Economy Traders Price Hikes
Economy Traders Price Hikes

Traders at the historic Kotokoraba Central Business District in the Cape Coast Metropolis have called on the government to tighten up policy interventions to curtail the rampant increase in prices of goods and services across the country.

According to them, prices of items largely, consumable goods were rapidly gliding thereby, affecting their capital and the disposable income of consumers.

In separate interviews with the Ghana News Agency (GNA) the traders indicated that the suffering of the people and businesses in this time of economic downturn was real, and an indication for all to accept that “we cannot continue business as usual.”

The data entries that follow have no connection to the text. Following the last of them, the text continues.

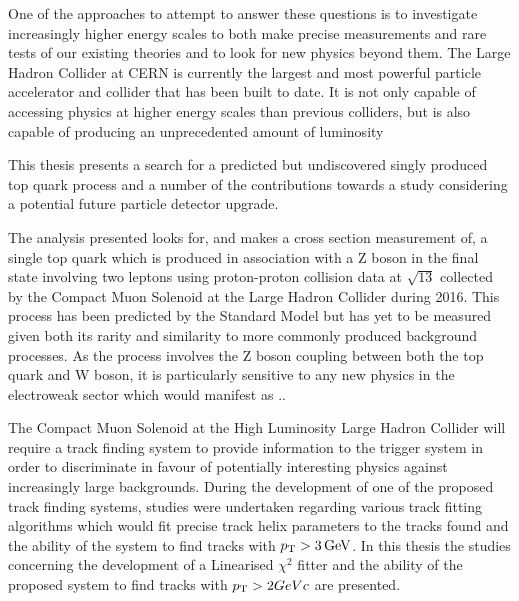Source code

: One of the approaches to attempt to answer these questions is to investigate increasingly higher energy scales to both make precise measurements and rare tests of our existing theories and to look for new physics beyond them.
The Large Hadron Collider at CERN is currently the largest and most powerful particle accelerator and collider that has been built to date.
It is not only capable of accessing physics at higher energy scales than previous colliders, but is also capable of producing an unprecedented amount of luminosity



This thesis presents a search for a predicted but undiscovered singly produced top quark process and a number of the contributions towards a study considering a potential future particle detector upgrade.

The analysis presented looks for, and makes a cross section measurement of, a single top quark which is produced in association with a Z boson in the final state involving two leptons using proton-proton collision data at $\sqrt{13}$ collected by the Compact Muon Solenoid at the Large Hadron Collider during 2016.
This process has been predicted by the Standard Model but has yet to be measured given both its rarity and similarity to more commonly produced background processes.
As the process involves the Z boson coupling between both the top quark and W boson, it is particularly sensitive to any new physics in the electroweak sector which would manifest as ..

The Compact Muon Solenoid at the High Luminosity Large Hadron Collider will require a track finding system to provide information to the trigger system in order to discriminate in favour of potentially interesting physics against increasingly large backgrounds.
During the development of one of the proposed track finding systems, studies were undertaken regarding various track fitting algorithms which would fit precise track helix parameters to the tracks found and the ability of the system to find tracks with $p_{\mathrm{T}} > 3\,\text{Ge\hspace{-.08em}V}$.
In this thesis the studies concerning the development of a Linearised $\chi^{2}$ fitter and the ability of the proposed system to find tracks with $p_{\mathrm{T}} > 2GeVc$ are presented.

Madam Esi Manu, a foodstuff seller sold an ‘olonka’ of gari between GH¢20 and GH¢25 while a tuber of yam was sold between GH¢15 and GH¢25.

“The increase in fuel prices and depreciation of the cedi against the dollar is our bane.
“We know the government is doing its best but it must double efforts and be innovative to find lasting solutions that work to ease the financial stress driving traders into debts,” she pleaded.

A dealer in grains and cereals, Madam Adwoa Comfort, said prices of her wares had increased tremendously, stating that a bowl of maize was now GH¢42 while a bowl of millet is GH¢18 as against GH¢12.00 and GH 9.00 respectively some few weeks back.

Also, a bag of millet was sold between GH¢700 to GH¢780, while a crate of eggs ranged from GH¢30.00 to GH¢40.00 with three going for GH¢6.00.

She said her business was on the verge of collapse because her capital had been eroded by the turn of events.
An onion seller, Madam Selina Mensah, expressed similar sentiments as the prices of onions ranged between GH¢15.00 a small bowl and GH¢35.00 depending on the sizes.

The GNA observed that the price of a bag of cassava dough was sold between GH¢700 and GH¢790 depending on the size of the bag while corn dough was between GH¢850 to 900.

Beans used to be GH¢5 and GH¢7 but were sold at GH¢10 and GH¢12 depending on the quality of the beans.
The margarine cup of fresh groundnuts was GH¢6 cedis and above.

The GNA also observed at the market that, although one could witness brisk activities, the traders complained that business was not good.

Largely, the traders were hopeful that as the season approached business would pick up to make a lot more sales.
Also at the market, lots of traders who hitherto did not sell in the market were seen roaming about with their wares with the hope of cashing in.